**Try it**
Take each line of the entries below that contains "requirements" and copy it.

** Opening Supplied entries block **

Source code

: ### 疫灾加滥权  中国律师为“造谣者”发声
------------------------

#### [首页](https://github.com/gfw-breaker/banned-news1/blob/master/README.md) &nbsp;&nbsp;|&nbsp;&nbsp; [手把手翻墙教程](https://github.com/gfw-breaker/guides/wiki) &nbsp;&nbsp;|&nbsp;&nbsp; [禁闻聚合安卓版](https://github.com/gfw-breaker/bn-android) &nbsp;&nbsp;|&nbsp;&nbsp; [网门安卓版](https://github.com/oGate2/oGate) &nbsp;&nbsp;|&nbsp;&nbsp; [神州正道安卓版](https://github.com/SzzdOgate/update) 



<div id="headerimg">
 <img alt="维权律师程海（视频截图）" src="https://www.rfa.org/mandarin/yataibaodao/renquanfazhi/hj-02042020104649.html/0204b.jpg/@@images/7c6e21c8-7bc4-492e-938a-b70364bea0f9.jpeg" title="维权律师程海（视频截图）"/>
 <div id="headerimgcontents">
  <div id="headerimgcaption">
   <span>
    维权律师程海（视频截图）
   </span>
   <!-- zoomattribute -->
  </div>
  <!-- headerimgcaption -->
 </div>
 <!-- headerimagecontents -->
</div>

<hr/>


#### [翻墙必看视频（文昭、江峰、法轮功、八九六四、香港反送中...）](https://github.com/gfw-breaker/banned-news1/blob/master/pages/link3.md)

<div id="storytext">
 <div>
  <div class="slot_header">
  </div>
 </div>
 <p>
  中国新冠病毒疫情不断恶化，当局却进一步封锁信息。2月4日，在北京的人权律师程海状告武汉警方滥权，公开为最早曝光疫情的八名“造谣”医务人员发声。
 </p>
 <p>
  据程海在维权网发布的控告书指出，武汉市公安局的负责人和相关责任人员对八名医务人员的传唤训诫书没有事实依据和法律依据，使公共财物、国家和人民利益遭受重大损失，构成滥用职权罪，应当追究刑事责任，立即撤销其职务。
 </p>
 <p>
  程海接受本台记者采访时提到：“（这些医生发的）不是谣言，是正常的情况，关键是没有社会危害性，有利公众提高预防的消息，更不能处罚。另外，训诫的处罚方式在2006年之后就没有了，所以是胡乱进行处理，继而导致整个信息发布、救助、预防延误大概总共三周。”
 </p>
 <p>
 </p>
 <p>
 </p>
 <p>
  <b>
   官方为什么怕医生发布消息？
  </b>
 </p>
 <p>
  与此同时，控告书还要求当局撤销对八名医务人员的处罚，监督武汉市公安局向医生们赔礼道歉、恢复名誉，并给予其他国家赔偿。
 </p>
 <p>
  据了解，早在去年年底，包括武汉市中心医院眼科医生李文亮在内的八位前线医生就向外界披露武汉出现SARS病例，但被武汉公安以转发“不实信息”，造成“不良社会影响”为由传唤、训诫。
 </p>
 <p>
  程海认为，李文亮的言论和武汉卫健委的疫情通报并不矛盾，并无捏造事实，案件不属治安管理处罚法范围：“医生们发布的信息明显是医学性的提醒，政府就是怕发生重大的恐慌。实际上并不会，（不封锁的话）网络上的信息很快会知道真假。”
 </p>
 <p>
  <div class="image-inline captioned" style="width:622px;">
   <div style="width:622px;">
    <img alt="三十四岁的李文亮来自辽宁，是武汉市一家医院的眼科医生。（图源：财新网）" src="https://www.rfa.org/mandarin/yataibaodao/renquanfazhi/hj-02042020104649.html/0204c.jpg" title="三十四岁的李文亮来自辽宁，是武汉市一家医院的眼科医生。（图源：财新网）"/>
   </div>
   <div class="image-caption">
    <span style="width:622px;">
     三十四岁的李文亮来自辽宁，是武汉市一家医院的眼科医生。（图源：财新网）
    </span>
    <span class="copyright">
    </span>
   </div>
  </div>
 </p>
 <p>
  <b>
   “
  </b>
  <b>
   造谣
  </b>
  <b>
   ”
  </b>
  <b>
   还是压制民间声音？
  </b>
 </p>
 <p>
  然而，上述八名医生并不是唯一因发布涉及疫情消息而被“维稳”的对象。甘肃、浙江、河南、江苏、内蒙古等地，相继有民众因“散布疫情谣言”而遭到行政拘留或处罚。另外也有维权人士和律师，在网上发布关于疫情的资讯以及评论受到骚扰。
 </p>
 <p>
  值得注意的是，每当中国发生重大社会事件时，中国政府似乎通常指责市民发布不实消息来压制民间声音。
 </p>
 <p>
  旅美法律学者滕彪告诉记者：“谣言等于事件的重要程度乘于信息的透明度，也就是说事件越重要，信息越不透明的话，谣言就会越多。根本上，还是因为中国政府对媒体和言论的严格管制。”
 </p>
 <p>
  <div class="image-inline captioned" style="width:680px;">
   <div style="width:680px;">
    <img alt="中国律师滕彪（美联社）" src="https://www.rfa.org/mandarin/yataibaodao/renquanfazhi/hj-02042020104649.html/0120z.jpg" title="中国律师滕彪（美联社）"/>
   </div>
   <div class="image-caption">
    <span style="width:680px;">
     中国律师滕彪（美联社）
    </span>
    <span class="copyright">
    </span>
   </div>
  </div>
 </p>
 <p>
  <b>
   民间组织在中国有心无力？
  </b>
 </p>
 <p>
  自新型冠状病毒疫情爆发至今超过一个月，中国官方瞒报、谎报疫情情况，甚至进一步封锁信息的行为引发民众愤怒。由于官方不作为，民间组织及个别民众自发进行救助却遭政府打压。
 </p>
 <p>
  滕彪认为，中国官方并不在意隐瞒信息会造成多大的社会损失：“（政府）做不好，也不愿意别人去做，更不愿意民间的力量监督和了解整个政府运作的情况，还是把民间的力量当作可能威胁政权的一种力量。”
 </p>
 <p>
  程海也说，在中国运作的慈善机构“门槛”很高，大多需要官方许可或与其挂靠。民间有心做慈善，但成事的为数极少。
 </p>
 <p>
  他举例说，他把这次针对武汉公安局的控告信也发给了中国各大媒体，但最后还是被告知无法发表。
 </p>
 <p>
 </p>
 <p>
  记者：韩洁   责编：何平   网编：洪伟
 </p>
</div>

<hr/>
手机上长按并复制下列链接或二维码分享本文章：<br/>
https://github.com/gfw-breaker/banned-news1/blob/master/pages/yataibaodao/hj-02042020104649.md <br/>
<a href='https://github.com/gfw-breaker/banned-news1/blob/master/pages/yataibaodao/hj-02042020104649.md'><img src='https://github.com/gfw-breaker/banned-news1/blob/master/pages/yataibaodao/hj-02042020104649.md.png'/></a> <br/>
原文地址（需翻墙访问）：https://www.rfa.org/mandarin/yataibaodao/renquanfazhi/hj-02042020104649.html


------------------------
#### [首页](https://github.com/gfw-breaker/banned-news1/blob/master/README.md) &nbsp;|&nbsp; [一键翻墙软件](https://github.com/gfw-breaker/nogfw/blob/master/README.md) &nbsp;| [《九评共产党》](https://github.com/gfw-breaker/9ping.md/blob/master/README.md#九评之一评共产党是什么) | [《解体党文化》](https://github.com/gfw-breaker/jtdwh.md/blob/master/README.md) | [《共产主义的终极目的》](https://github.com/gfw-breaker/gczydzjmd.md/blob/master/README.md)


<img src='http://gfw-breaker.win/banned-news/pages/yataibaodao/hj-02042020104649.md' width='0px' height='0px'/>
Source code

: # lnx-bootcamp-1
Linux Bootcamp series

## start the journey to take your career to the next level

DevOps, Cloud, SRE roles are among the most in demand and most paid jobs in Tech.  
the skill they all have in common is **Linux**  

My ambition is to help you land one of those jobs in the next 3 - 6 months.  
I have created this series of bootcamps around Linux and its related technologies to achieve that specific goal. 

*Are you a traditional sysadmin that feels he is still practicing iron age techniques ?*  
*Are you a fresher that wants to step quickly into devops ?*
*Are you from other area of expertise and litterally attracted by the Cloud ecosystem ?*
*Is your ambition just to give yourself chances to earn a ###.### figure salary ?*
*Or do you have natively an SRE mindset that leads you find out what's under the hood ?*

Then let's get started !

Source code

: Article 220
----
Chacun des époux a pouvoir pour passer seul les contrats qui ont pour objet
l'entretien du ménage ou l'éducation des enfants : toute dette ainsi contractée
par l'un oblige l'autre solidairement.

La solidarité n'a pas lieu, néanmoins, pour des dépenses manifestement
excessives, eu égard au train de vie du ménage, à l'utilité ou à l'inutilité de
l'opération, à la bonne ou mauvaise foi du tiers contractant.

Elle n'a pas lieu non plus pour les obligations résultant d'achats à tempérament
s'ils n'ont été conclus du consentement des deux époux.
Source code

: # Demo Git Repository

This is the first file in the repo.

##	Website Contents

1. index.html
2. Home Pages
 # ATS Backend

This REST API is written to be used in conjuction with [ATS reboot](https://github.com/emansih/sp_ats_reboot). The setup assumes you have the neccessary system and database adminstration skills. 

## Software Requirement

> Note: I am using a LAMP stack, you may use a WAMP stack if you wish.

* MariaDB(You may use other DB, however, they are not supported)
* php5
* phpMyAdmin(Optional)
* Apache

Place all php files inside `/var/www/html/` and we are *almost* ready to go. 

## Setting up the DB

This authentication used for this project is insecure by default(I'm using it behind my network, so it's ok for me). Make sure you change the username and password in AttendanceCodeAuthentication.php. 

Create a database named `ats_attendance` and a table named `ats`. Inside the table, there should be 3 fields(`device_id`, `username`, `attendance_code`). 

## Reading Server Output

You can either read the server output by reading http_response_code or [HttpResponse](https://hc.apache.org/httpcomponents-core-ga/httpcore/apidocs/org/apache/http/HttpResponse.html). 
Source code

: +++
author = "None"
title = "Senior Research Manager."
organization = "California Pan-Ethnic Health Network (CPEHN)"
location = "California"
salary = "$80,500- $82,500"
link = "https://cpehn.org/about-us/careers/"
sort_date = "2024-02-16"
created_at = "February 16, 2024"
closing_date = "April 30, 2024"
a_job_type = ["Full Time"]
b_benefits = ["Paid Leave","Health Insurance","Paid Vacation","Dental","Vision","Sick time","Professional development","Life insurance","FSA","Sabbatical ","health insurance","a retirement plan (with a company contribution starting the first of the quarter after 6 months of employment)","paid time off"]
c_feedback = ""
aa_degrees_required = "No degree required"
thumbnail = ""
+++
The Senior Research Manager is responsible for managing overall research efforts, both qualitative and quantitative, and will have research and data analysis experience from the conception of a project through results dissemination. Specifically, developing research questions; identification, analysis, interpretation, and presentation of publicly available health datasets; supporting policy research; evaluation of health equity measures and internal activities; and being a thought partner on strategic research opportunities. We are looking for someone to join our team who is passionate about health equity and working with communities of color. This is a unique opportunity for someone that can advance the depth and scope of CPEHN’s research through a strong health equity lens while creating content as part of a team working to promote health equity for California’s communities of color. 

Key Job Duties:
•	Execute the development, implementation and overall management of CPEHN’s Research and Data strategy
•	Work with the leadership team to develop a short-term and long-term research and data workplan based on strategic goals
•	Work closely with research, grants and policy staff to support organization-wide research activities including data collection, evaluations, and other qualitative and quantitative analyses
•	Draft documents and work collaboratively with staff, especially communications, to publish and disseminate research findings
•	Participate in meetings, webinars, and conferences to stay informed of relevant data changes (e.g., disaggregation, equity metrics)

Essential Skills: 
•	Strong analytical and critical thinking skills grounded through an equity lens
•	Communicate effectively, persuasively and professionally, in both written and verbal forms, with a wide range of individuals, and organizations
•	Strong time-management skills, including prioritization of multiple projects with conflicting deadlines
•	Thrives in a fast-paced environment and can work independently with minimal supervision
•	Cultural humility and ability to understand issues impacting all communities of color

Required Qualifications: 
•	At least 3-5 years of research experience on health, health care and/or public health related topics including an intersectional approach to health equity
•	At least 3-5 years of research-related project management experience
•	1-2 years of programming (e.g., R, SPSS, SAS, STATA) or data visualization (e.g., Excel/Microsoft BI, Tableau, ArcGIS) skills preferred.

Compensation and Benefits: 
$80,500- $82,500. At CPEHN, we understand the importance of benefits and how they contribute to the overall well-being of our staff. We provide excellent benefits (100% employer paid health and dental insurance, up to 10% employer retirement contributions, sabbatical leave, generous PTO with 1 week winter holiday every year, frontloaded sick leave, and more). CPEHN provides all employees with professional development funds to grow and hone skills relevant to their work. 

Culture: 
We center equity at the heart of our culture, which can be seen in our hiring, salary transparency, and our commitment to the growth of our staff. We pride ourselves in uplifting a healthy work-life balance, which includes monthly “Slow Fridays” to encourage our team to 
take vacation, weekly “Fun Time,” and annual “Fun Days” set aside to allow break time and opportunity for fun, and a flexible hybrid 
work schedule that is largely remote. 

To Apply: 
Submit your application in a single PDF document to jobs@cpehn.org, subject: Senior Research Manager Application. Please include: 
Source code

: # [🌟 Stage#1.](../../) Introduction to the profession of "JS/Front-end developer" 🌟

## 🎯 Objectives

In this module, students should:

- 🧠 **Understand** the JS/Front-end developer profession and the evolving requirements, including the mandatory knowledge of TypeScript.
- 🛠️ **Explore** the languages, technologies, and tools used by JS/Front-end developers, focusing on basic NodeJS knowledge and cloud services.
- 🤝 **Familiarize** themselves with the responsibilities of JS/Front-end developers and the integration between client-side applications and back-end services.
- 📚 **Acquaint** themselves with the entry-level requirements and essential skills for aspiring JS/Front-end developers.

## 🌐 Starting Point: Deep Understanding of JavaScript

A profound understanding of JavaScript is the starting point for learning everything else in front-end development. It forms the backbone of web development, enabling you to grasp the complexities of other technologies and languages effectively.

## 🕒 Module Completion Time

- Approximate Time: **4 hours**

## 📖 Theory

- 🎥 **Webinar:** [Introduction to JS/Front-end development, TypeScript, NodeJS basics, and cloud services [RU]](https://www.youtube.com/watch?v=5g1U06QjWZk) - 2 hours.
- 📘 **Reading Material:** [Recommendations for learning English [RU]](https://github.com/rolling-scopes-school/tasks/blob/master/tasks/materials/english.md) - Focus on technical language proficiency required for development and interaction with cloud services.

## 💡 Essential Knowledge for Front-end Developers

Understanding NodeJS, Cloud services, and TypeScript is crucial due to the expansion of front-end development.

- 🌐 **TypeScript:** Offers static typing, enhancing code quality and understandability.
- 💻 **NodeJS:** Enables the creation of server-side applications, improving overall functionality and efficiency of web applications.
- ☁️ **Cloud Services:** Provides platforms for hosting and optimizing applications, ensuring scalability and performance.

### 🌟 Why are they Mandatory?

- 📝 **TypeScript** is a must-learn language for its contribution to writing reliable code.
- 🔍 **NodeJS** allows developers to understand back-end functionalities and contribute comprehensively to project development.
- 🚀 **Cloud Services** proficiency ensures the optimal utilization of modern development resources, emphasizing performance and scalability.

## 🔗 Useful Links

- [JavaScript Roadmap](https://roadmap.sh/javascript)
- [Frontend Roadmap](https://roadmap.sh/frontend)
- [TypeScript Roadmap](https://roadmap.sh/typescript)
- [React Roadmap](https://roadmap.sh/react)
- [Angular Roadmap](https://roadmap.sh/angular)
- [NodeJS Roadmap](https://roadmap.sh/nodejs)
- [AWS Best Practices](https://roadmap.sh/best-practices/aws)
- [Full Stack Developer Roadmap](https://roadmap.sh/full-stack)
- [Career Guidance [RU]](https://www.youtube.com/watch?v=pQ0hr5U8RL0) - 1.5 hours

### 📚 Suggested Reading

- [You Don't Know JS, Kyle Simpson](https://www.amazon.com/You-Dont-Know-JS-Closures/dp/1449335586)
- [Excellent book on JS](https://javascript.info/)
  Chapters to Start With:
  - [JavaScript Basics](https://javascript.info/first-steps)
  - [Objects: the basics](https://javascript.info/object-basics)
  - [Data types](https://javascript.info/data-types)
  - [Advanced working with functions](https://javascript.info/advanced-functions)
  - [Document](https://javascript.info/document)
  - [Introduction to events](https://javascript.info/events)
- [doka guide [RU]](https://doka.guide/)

** Closing Supplied entries block **

**Task answer**
- 🧠 **Understand** the JS/Front-end developer profession and the evolving requirements, including the mandatory knowledge of TypeScript.
- 📚 **Acquaint** themselves with the entry-level requirements and essential skills for aspiring JS/Front-end developers.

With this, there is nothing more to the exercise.